West Indies have already clinched the series with wins in the first two games and England have now lost all five of their T20 fixtures in 2014.
With the World T20 in Bangladesh following on immediately after the Caribbean trip, Giles shies away neither from results, underlying causes or short-term implications which may yet put his hopes of becoming England's next head coach in jeopardy.
"We've lost five in a row," he said. "Clearly we're not playing very good Twenty20 cricket, and we haven't done for a period now.
"We'll go into that tournament as underdogs anyway. Every game we play, we go and play to win. But we're just not getting into matches. That's the biggest concern.

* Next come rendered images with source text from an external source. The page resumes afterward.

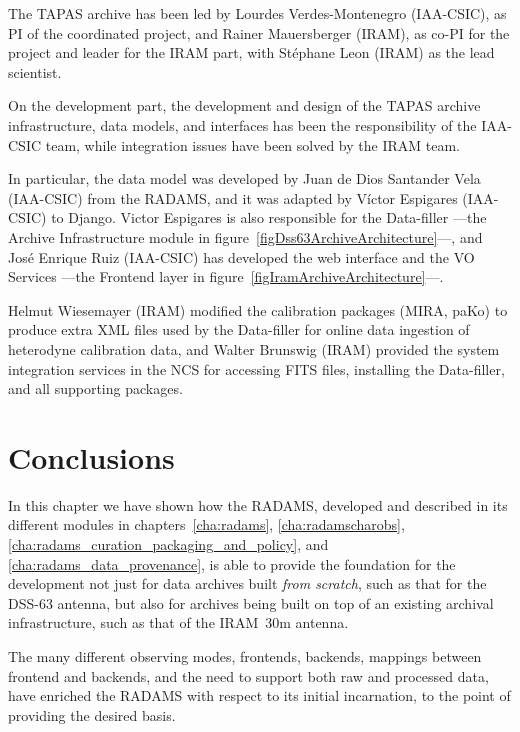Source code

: 			The TAPAS archive has been led by Lourdes
			Verdes-Montenegro (IAA-CSIC), as PI of the coordinated
			project, and Rainer Mauersberger (IRAM), as co-PI for
			the project and leader for the IRAM part, with
			Stéphane Leon (IRAM) as the lead scientist.
			
			On the development part, the development and design
			of the TAPAS archive infrastructure, data models, and
			interfaces has been the responsibility of the IAA-CSIC
			team, while integration issues have been solved by the
			IRAM team.
			
			In particular, the data model was developed by Juan de
			Dios Santander Vela (IAA-CSIC) from the RADAMS, and it
			was adapted by Víctor Espigares (IAA-CSIC) to Django.
			Victor Espigares is also responsible for the
			Data-filler ---the Archive Infrastructure module in
			figure~\ref{figDss63ArchiveArchitecture}---, and José
			Enrique Ruiz (IAA-CSIC) has developed the web interface
			and the VO Services ---the Frontend layer in
			figure~\ref{figIramArchiveArchitecture}---.
			
			Helmut Wiesemayer (IRAM) modified the calibration
			packages (MIRA, paKo) to produce extra XML files used by
			the Data-filler for online data ingestion of
			heterodyne calibration data, and Walter
			Brunswig (IRAM) provided the system integration
			services in the NCS for accessing
			FITS files, installing the Data-filler, and all
			supporting packages.

		
		
	
	\section{Conclusions} %
	\label{sec:radams_impl_conclusions}
		
		In this chapter we have shown how the RADAMS, developed
		and described in its different modules in
		chapters~\ref{cha:radams}, \ref{cha:radamscharobs},
		\ref{cha:radams_curation_packaging_and_policy}, and
		\ref{cha:radams_data_provenance}, is able to provide the
		foundation for the development not just for data archives
		built \emph{from  scratch}, such as that for the DSS-63
		antenna, but also for archives being built on top of an
		existing archival infrastructure, such as that of the
		IRAM~30m antenna.
		
		The many different observing modes, frontends, backends,
		mappings between frontend and backends, and the need to
		support both raw and processed data, have enriched the
		RADAMS with respect to its initial incarnation, to the
		point of providing the desired basis.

"Four of the last five occasions, we've been three down at six overs. If you consistently do that, you're behind the eight ball."
England repeated that unhelpful habit as West Indies clinched the series on Tuesday, mustering only 30-3 in powerplay before Jos Buttler and Alex Hales did their best to keep them competitive.
"As good as the players we've got coming into our middle order, it's very difficult for them to salvage games from those positions," said Giles.
"Jos gave us a glimpse of how well he could play - it was nice to see Hales back in the runs and to play a slightly different role through the middle.
"But you're always up against it.
"We made a really good fist of it in the end, but we were 20 to 30 short from our start."
It was left-arm swing bowler Krishmar Santokie who did the most recent damage, but before then West Indies spinners undermined England.
"We're consistently having problems with spin," Giles said. "In Bangladesh it's definitely going to play a part.
"We'd be naive and stupid to think that probably every team we come up against is not going to open up with spin against us.
"We have to try to find a formula at the top."
England have recruited Ian Bell, as a replacement for the injured Joe Root, but it is yet to be seen whether a player with almost 100 Tests and approaching 150 one-day international caps will be a Twenty20 remedy too.
In the meantime, Giles must try to give current incumbents some self-belief.
"Our message is, quite clearly, 'go and express yourselves, we back you, go and play your way'," he said.
"But I think, as much as you say that, you have to understand that guys who are struggling for runs - in the heat of battle, with options going through their head - are sometimes going to hesitate.
"If you slightly back off that option, choice, decision you're going to get into trouble."